Sunday, October 26, 2014

"Victory filled up the little rented boat, from the pool of bilge to where oil had spread a rainbow around the rusted engine to the bailer rusted orange, the sun-cracked thwarts, the oarlocks on their strings, the gunnels--until everything was rainbow, rainbow, rainbow! And I let the fish go" 
-Elizabeth Bishop, "The Fish"

Having finally polished up my Catullus 8 translation, I came up with a new idea for my response. While I am finishing up the Latin advice to myself, I am also writing a direct response to Catullus's poem from the perspective of an exasperated friend. I would empathize with that theoretical friend because it feels like I am all too often in that position myself, advising them to stop moping and get a move on with their life! "Wretched Catullus..."

I went to Fall Forum yesterday, a day-long event for Latin students from all around Georgia, and so I am even more fired-up about Latin than usual. The namesake of a year-long team I have in my AP Latin class is from a Catullus poem complaining about his friends stealing his napkins (they are very nice napkins), and I'm thinking it's about time that I turn to that one. That will be part of my project for the week.

The other part of my project uses an unintentional burst of inspiration from this past week as a springing-off point. After a tiny, family Diwali celebration, I wrote a poem that was very much about the senses, the sights and the feel of the ceremony. I will once again create a poem a day like I did a few weeks ago for my project, but this time, I will focus very much on the outward physical experience of the day and extend it back to my emotional state. I will write in the afternoons, as I am expecting a more relaxed week. I will likely do a mid-week blog post on Wednesday.

Saturday, October 11, 2014

"Until the tinkling bottom had been covered with green ones, and on top big dark blobs burned like a plate of eyes. Our hands were peppered with thorn pricks, our palms as sticky as Bluebeard's"
-Seamus Heaney, "Blackberry-Picking"

More than any other Catullus poem thus far in my reading, I connected with Catullus 8. I do not think we gain anything from taking the classics too seriously--they hardly took themselves seriously--but I do sometimes laugh off Catullus's impact. Some of his poems are silly and borderline childish, but 8 is not one of these. While maudlin, it struck a chord with me.

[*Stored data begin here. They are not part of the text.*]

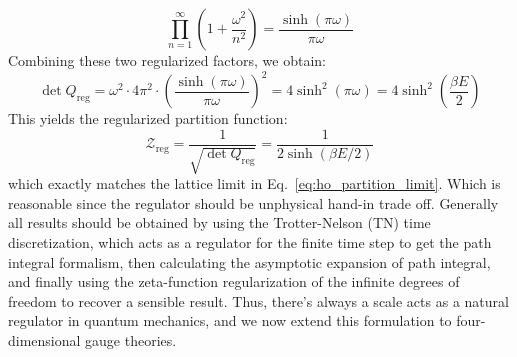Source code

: \begin{equation}
\prod_{n=1}^\infty \left( 1 + \frac{\omega^2}{n^2} \right) = \frac{\sinh(\pi\omega)}{\pi\omega}
\label{eq:euler_prod_sinh}
\end{equation}
Combining these two regularized factors, we obtain:
\begin{equation}
\det Q_{\mathrm{reg}} = \omega^2 \cdot 4\pi^2 \cdot \left( \frac{\sinh(\pi\omega)}{\pi\omega} \right)^2 = 4\sinh^2(\pi\omega) = 4\sinh^2\left(\frac{\beta E}{2}\right)
\label{eq:det_Q_reg_final}
\end{equation}
This yields the regularized partition function:
\begin{equation}
\mathcal{Z}_{\mathrm{reg}} = \frac{1}{\sqrt{\det Q_{\mathrm{reg}}}} = \frac{1}{2\sinh(\beta E / 2)}
\end{equation}
which exactly matches the lattice limit in Eq.~\eqref{eq:ho_partition_limit}. Which is reasonable since the regulator should be unphysical hand-in trade off. Generally all results should be obtained by using the Trotter-Nelson (TN) time discretization, which acts as a regulator for the finite time step to get the path integral formalism, then calculating the asymptotic expansion of path integral, and finally using the zeta-function regularization of the infinite degrees of freedom to recover a sensible result. Thus, there's always a scale acts as a natural regulator in quantum mechanics, and we now extend this formulation to four-dimensional gauge theories.

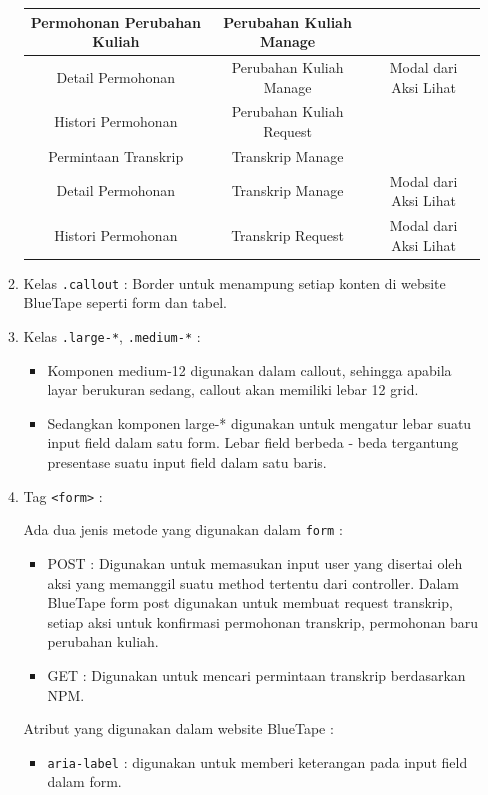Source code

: \documentclass[a4paper,twoside]{article}
\begin{document}
\begin{enumerate}
\begin{enumerate}
\begin{center}
\begin{tabular}{||c | c | c||}
					\hline
					Permohonan Perubahan Kuliah &  Perubahan Kuliah Manage &\\
					\hline
					Detail Permohonan  &  Perubahan Kuliah Manage & Modal dari Aksi Lihat\\
					\hline
					Histori Permohonan &  Perubahan Kuliah Request & \\
					\hline
					Permintaan Transkrip &  Transkrip Manage &\\
					\hline
					Detail Permohonan &   Transkrip Manage & Modal dari Aksi Lihat\\
					\hline
					Histori Permohonan &  Transkrip Request & Modal dari Aksi Lihat\\
					\hline	
				\end{tabular}
			\end{center}	
			\item Kelas \colorbox{mygray}{\texttt{.callout}} : Border untuk menampung setiap konten di website BlueTape seperti form dan tabel. 
			\item Kelas \colorbox{mygray}{\texttt{.large-*}}, \colorbox{mygray}{\texttt{.medium-*}} :
			\begin{itemize}
				\item Komponen medium-12 digunakan dalam callout, sehingga apabila layar berukuran sedang, callout akan memiliki lebar 12 grid.
				\item Sedangkan komponen  large-* digunakan untuk mengatur lebar suatu input field dalam satu form. Lebar field berbeda - beda tergantung presentase suatu input field dalam satu baris.
			\end{itemize} 
			\item Tag \colorbox{mygray}{\texttt{<form>}} : \par
			Ada dua jenis metode yang digunakan dalam \texttt{form} :
			\begin{itemize}
				\item POST : Digunakan untuk memasukan input user yang disertai oleh aksi yang memanggil suatu method tertentu dari controller. Dalam BlueTape form post digunakan untuk membuat request transkrip, setiap aksi untuk konfirmasi permohonan transkrip, permohonan baru  perubahan kuliah.
				\item GET : Digunakan untuk mencari permintaan transkrip berdasarkan NPM.
			\end{itemize}	  
			Atribut yang digunakan dalam website BlueTape : 	
			\begin{itemize}
				\item \colorbox{mygray}{\texttt{aria-label}} : digunakan untuk memberi keterangan pada input field dalam form.

\end{itemize}
\end{enumerate}
\end{enumerate}
\end{document}
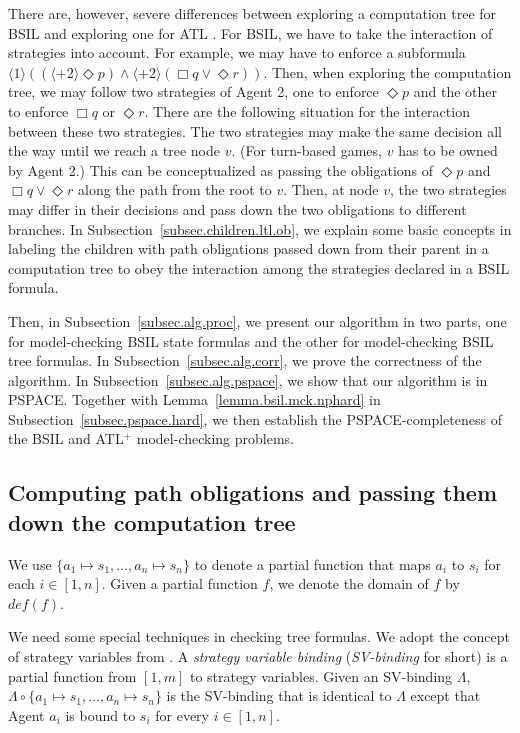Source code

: \documentclass[11pt]{article}
\newcommand{\emdef}{\textit{def}}
\newcommand{\pfrr}{\Box}
\newcommand{\pevt}{\Diamond}
\begin{document}
There are, however, severe differences between exploring 
a computation tree for 
BSIL and exploring one for ATL \cite{AHK02}.   
For BSIL, we have to take the interaction of strategies into account.  
For example, we may have to enforce a subformula 
$\langle 1\rangle((\langle+ 2\rangle \pevt p)
\wedge\langle+ 2\rangle (\pfrr q\vee \pevt r))$.  
Then, when exploring the computation tree, 
we may follow two strategies of Agent 2, one to enforce $\pevt p$ and 
the other to enforce $\pfrr q$ or $\pevt r$.  
There are the following situation for the 
interaction between these two strategies. 
The two strategies may make the same decision all the way 
until we reach a tree node $v$.  
(For turn-based games, $v$ has to be owned by Agent 2.)    
This can be conceptualized as passing the obligations of $\pevt p$ and 
$\pfrr q\vee\pevt r$ along the path from the root to $v$.  
Then, at node $v$, the two strategies may differ in their decisions 
and pass down the two obligations to different branches. 
In Subsection~\ref{subsec.children.ltl.ob},
we explain some basic concepts in labeling the children with
path obligations passed down from their parent in a computation tree
to obey the interaction among the strategies declared in a BSIL formula.

Then, in Subsection~\ref{subsec.alg.proc},
we present our algorithm in two parts,
one for model-checking BSIL state formulas
and the other for model-checking BSIL tree formulas.
In Subsection~\ref{subsec.alg.corr},
we prove the correctness of the algorithm.
In Subsection~\ref{subsec.alg.pspace}, 
we show that our algorithm is in PSPACE.  
Together with Lemma~\ref{lemma.bsil.mck.nphard} in 
Subsection~\ref{subsec.pspace.hard}, 
we then establish the PSPACE-completeness of 
the BSIL and ATL$^+$ model-checking problems.  



\subsection{Computing path obligations and passing them down the computation tree
\label{subsec.children.ltl.ob}
}

We use $\{a_1 \mapsto s_1,\ldots,a_n\mapsto s_n\}$ to denote 
a partial function that maps $a_i$ to $s_i$ for each $i\in[1,n]$.  
Given a partial function $f$, 
we denote the domain of $f$ by $\emdef(f)$.

We need some special techniques in checking tree formulas.  
We adopt the concept of strategy variables from \cite{CHP10,MMV10}. 
A {\em strategy variable binding} ({\em SV-binding} for short) 
is a partial function from $[1,m]$ to strategy variables.  
Given an SV-binding $\Lambda$, 
$\Lambda\circ\{a_1 \mapsto s_1,\ldots,a_n\mapsto s_n\}$ 
is the SV-binding that is identical to $\Lambda$ 
except that Agent $a_i$ is bound to $s_i$ for every $i\in[1,n]$.  
\end{document}
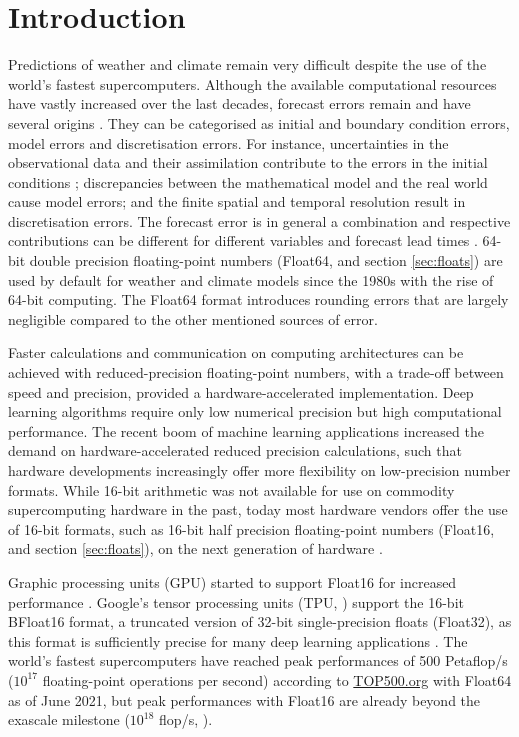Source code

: \section{Introduction}

Predictions of weather and climate remain very difficult despite the use of the world's fastest supercomputers. Although the available
computational resources have vastly increased over the last decades, forecast errors remain and have several origins
\citep{Palmer2012,Palmer2015}. They can be categorised as initial and boundary condition errors, model errors and discretisation
errors. For instance, uncertainties in the observational data and their assimilation contribute to the errors in the initial conditions
\citep{Ghil1991}; discrepancies between the mathematical model and the real world cause model errors; and the finite spatial and
temporal resolution result in discretisation errors. The forecast error is in general a combination and respective contributions can be
different for different variables and forecast lead times \citep{Jung2010,Palmer2019a}. 64-bit double precision floating-point numbers
(Float64, \cite{IEEE1985} and section \ref{sec:floats}) are used by default for weather and climate models since the 1980s with the
rise of 64-bit computing. The Float64 format introduces rounding errors \citep{Higham2002} that are largely negligible compared
to the other mentioned sources of error.

Faster calculations and communication on computing architectures can be achieved with reduced-precision floating-point numbers,
with a trade-off between speed and precision, provided a hardware-accelerated implementation. Deep learning algorithms require
only low numerical precision \citep{Wang2018,Sun2020} but high computational performance. The recent boom of machine learning
applications increased the demand on hardware-accelerated reduced precision calculations, such that hardware developments
increasingly offer more flexibility on low-precision number formats. While 16-bit arithmetic was not available for use on commodity
supercomputing hardware in the past, today most hardware vendors offer the use of 16-bit formats, such as 16-bit half precision
floating-point numbers (Float16, \cite{IEEE2008} and section \ref{sec:floats}), on the next generation of hardware
\citep{Sato2020,Burgess2019}.

Graphic processing units (GPU) started to support Float16 for increased performance \citep{Markidis2018}. Google's tensor processing
units (TPU, \cite{Jouppi2017,Jouppi2018}) support the 16-bit BFloat16 format, a truncated version of 32-bit single-precision floats (Float32),
as this format is sufficiently precise for many deep learning applications \citep{Kalamkar2019,Burgess2019,Gupta2015}. The world's fastest
supercomputers have reached peak performances of 500 Petaflop/s ($10^{17}$
floating-point operations per second) according to \href{https://top500.org}{TOP500.org} \citep{Dongarra2011} with Float64 as of June 2021,
but peak performances with Float16 are already beyond the exascale milestone ($10^{18}$ flop/s, \cite{Kurth2018,Kudo2020a}).


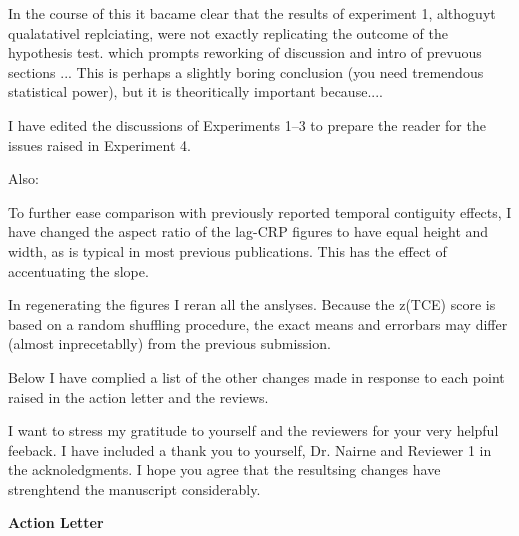 \documentclass[12pt]{article}
\begin{document}
In the course of this it bacame clear that the results of experiment 1, althoguyt qualatativel replciating, were not exactly replicating the outcome of the hypothesis test.  which prompts reworking of discussion and intro of prevuous sections ... This is perhaps a slightly boring conclusion (you need tremendous statistical power), but it is theoritically important because....

I have edited the discussions of Experiments 1--3 to prepare the reader for the issues raised in Experiment 4.


Also:

To further ease comparison with previously reported temporal contiguity effects, I have changed the aspect ratio of the lag-CRP figures to have equal height and width, as is typical in most previous publications. This has the effect of accentuating the slope. 

In regenerating the figures I reran all the anslyses. Because the z(TCE) score is based on a random shuffling procedure, the exact means and errorbars may differ (almost inprecetablly) from the previous submission.


Below I have complied a list of the other changes made in response to each point raised in the action letter and the reviews. 

I want to stress my gratitude to yourself and the reviewers for your very helpful feeback. I have included a thank you to yourself, Dr. Nairne and Reviewer 1 in the acknoledgments. I hope you agree that the resultsing changes have strenghtend the manuscript considerably.

\vspace{20pt}

\textbf{\large{Action Letter}}
\end{document}
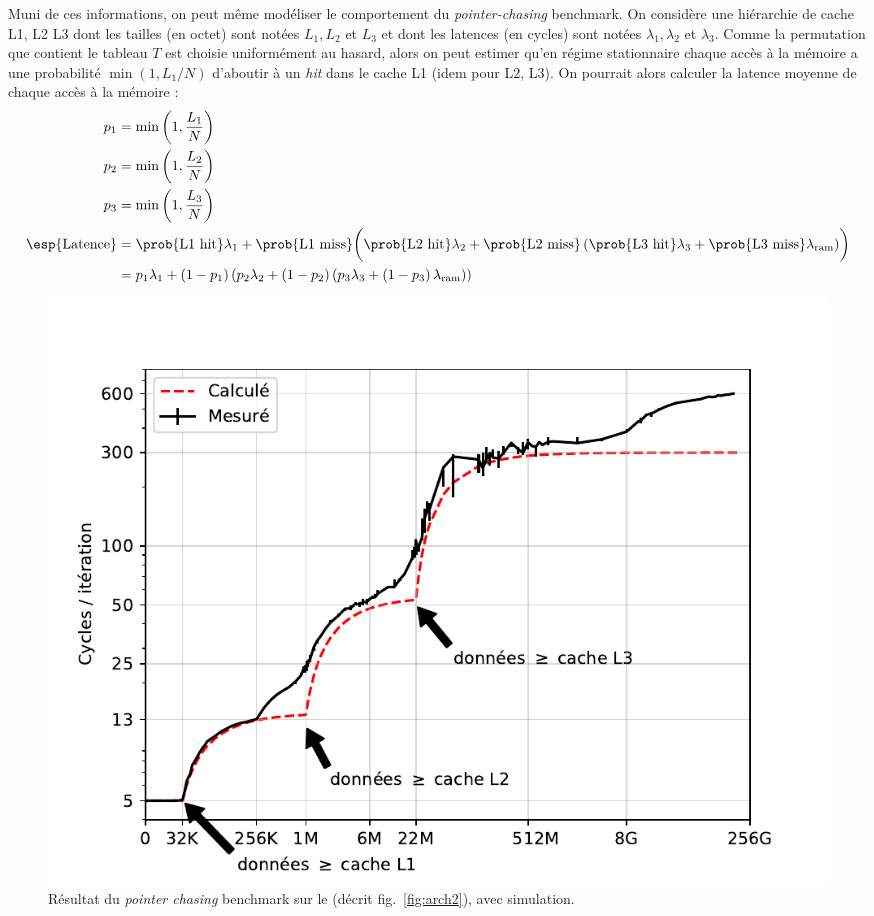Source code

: Muni de ces informations, on peut même modéliser le comportement du
\emph{pointer-chasing} benchmark. On considère une hiérarchie de cache L1, L2 L3
dont les tailles (en octet) sont notées $L_1, L_2$ et $L_3$ et dont les latences
(en cycles) sont notées $\lambda_1, \lambda_2$ et $\lambda_3$. Comme la
permutation que contient le tableau $T$ est choisie uniformément au hasard,
alors on peut estimer qu'en régime stationnaire chaque accès à la mémoire a une
probabilité $\min (1, L_1/N)$ d'aboutir à un \emph{hit} dans le cache L1 (idem
pour L2, L3). On pourrait alors calculer la latence moyenne de chaque accès à la
mémoire :
\begin{align*}
  p_1 &= \min\left(1, \frac{L_1}{N}\right) \\
  p_2 &= \min\left(1, \frac{L_2}{N}\right) \\
  p_3 &= \min\left(1, \frac{L_3}{N}\right) \\
  \esp{\mathrm{Latence}} &= \prob{\text{L1 hit}} \lambda_1 + \prob{\text{L1 miss}}\biggl(\prob{\text{L2 hit}} \lambda_2 + \prob{\text{L2 miss}}\left(\prob{\text{L3 hit}} \lambda_3 + \prob{\text{L3 miss}} \lambda_{\mathrm{ram}} \right)\biggr) \\
  &= p_1 \lambda_1 + \left(1 - p_1\right)\left( p_2 \lambda_2 + \left(1 - p_2\right)\left( p_3 \lambda_3 + \left(1 - p_3\right) \lambda_{\mathrm{ram}} \right)\right)
\end{align*}

\begin{figure}
\includegraphics[width=\textwidth]{cache_curve_gr20_w_proba.pdf}
\caption{Résultat du \emph{pointer chasing} benchmark sur le \og {}\fg (décrit fig.~\ref{fig:arch2}), avec simulation. \label{fig:chasing_gr20_w_proba}}
\end{figure}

This poem's economy of expression is amazing. He conveys so much with a few words arranged in a lovely rhythm. English is considerably clunkier. I have been researching other translations, and in the process, I came across a translation by the poet Louis Zukofsky. He played with the Latin and added in literal English to fill in the cadence of the words. At first, I was insulted by how he ran roughshod over the Latin. Classicists often have this pitfall where grammar is held about everything, perhaps because grammar is what we have the most information about in regards to Latin texts. Latin is not a modern language. It is a series of ancient, fixed points that we study to align. 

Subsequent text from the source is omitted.